Poliovirus has been detected in seven separate sewage samples in two counties adjacent to northern New York City, health officials said.
So far, only one person has tested positive for polio, an unvaccinated adult in Rockland County who suffered from paralysis.
But based on past outbreaks of the disease, “New Yorkers should know that for every reported case of paralytic polio, there may be hundreds of people infected,” said state health commissioner Dr. Mary T. Bassett in a statement. release.
“Coupled with the latest findings in sewage samples, the department is treating the single case of polio as the tip of the iceberg of a much larger potential spread,” she explained. “As we learn more, what we know is clear: the danger of polio is present in New York today. We must meet this moment by ensuring that adults, including pregnant women, and young children up to two months of age are up to date on their immunizations, the safe protection against this debilitating virus that every New Yorker needs.”

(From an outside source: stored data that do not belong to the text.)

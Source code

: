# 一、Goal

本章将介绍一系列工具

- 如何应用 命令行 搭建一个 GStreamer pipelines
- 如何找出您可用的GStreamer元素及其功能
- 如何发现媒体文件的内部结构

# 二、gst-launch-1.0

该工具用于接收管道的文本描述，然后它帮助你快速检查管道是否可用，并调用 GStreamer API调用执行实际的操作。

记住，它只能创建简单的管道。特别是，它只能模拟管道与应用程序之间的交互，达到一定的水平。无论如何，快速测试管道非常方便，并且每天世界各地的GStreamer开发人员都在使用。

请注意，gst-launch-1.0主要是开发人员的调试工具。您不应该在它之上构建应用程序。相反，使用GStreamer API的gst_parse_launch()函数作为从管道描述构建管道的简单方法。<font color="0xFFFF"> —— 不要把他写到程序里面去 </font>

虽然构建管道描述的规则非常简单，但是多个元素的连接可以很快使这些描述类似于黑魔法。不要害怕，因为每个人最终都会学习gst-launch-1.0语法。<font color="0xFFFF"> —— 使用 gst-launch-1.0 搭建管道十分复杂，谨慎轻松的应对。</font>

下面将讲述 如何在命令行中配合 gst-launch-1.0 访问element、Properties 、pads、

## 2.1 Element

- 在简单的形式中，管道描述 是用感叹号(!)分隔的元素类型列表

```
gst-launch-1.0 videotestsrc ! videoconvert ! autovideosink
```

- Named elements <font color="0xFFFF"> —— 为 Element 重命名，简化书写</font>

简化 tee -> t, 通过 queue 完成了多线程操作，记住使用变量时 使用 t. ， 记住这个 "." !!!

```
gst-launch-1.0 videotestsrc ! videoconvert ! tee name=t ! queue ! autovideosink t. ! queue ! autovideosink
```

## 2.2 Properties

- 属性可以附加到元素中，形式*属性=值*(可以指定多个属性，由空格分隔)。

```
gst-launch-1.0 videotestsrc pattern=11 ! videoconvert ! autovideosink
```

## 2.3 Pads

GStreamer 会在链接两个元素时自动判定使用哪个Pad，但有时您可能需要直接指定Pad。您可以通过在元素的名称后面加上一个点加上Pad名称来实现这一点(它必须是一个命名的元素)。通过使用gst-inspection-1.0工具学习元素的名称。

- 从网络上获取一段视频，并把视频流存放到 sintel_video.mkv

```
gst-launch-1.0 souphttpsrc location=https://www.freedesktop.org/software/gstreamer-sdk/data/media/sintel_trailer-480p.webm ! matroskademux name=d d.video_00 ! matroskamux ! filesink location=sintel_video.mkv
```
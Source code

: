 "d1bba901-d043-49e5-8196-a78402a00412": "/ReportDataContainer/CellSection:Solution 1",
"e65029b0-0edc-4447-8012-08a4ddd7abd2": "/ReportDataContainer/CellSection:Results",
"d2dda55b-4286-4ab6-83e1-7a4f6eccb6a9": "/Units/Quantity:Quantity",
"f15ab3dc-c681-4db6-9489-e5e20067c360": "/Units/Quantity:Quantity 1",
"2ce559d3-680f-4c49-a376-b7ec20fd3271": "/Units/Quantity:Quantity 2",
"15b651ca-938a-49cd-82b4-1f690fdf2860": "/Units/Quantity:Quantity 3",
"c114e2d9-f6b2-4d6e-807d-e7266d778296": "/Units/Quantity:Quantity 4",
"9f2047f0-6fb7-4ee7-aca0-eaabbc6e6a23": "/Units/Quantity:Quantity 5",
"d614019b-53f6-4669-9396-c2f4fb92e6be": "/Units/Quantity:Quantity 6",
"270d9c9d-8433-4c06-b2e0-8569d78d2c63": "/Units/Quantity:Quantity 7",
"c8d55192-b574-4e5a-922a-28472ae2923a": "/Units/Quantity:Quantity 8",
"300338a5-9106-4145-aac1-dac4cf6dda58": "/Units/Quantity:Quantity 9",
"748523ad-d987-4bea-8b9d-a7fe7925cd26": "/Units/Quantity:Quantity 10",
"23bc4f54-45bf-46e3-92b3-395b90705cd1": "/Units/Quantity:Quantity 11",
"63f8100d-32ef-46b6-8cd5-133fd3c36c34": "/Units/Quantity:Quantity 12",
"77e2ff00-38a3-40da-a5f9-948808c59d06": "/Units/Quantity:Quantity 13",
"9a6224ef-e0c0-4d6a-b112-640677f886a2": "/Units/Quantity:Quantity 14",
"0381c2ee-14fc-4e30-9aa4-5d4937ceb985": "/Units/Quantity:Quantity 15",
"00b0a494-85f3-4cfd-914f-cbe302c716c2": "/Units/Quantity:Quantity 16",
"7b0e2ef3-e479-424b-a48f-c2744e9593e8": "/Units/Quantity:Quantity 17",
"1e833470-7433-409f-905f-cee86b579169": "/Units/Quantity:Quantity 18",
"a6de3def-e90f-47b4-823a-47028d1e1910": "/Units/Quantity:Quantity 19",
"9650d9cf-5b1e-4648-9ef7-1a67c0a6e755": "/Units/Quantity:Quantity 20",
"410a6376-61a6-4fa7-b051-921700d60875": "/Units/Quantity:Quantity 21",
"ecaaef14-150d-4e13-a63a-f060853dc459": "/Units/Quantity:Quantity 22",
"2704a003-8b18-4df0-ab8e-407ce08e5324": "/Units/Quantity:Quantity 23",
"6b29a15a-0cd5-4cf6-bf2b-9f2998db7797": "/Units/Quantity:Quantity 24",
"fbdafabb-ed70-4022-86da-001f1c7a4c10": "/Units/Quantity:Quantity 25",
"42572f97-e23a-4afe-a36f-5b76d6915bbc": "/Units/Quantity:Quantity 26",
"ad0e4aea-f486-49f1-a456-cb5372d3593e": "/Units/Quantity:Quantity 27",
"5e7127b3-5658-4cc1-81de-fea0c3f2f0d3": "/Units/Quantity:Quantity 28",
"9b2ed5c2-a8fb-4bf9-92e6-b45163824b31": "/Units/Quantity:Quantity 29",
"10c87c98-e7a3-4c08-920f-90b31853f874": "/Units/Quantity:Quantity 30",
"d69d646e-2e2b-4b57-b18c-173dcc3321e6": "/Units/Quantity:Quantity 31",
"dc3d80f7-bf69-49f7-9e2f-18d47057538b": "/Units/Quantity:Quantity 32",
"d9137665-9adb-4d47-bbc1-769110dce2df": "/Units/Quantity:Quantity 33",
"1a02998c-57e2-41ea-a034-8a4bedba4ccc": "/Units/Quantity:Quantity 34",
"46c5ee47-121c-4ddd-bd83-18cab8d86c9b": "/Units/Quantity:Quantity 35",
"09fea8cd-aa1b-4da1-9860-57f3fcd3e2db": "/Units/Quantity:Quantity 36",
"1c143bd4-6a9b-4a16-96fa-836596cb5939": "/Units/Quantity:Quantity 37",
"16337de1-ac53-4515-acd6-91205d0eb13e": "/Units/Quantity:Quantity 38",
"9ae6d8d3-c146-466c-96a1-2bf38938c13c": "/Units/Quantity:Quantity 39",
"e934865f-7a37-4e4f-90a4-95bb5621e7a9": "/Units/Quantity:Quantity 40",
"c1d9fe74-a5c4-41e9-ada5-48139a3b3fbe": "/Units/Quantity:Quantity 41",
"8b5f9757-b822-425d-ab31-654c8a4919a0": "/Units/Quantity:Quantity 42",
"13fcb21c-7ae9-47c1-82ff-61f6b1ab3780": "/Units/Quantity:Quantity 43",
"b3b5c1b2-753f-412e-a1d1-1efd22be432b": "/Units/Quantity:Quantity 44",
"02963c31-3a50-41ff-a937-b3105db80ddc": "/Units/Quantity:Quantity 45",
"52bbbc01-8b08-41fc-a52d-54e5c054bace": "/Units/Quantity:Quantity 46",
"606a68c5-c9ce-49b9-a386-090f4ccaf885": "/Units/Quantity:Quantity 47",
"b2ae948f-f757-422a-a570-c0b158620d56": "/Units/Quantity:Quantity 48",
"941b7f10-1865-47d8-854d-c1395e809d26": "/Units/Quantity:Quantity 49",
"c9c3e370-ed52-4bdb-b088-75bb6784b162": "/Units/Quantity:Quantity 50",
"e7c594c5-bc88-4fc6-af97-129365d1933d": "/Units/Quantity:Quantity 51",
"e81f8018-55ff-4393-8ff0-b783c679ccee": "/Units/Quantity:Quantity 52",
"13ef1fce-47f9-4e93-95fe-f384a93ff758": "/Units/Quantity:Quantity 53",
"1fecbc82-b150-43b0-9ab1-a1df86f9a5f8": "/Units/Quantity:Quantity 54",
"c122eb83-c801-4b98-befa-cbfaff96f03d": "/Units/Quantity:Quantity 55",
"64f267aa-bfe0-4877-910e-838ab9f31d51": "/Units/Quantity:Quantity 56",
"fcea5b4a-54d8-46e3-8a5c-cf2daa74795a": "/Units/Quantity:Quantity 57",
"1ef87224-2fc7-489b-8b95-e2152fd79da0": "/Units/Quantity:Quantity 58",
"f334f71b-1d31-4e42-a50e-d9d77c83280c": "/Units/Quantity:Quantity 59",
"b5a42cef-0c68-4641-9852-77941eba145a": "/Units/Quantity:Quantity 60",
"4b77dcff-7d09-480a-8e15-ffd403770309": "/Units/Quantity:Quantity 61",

The Rockland County polio patient is the first case of a person known to be infected with the virus in the United States in nearly a decade. Sewage samples collected in June and July in neighboring Orange County also contained the virus.
Polio, once one of the nation’s most feared diseases, was declared eradicated in the United States in 1979, more than two decades after vaccines became available.
Most people who get polio have no symptoms, but can continue to spread the virus to others for days or weeks. A small percentage of people who become infected become paralyzed. The disease is fatal for between 5 and 10% of the paralyzed.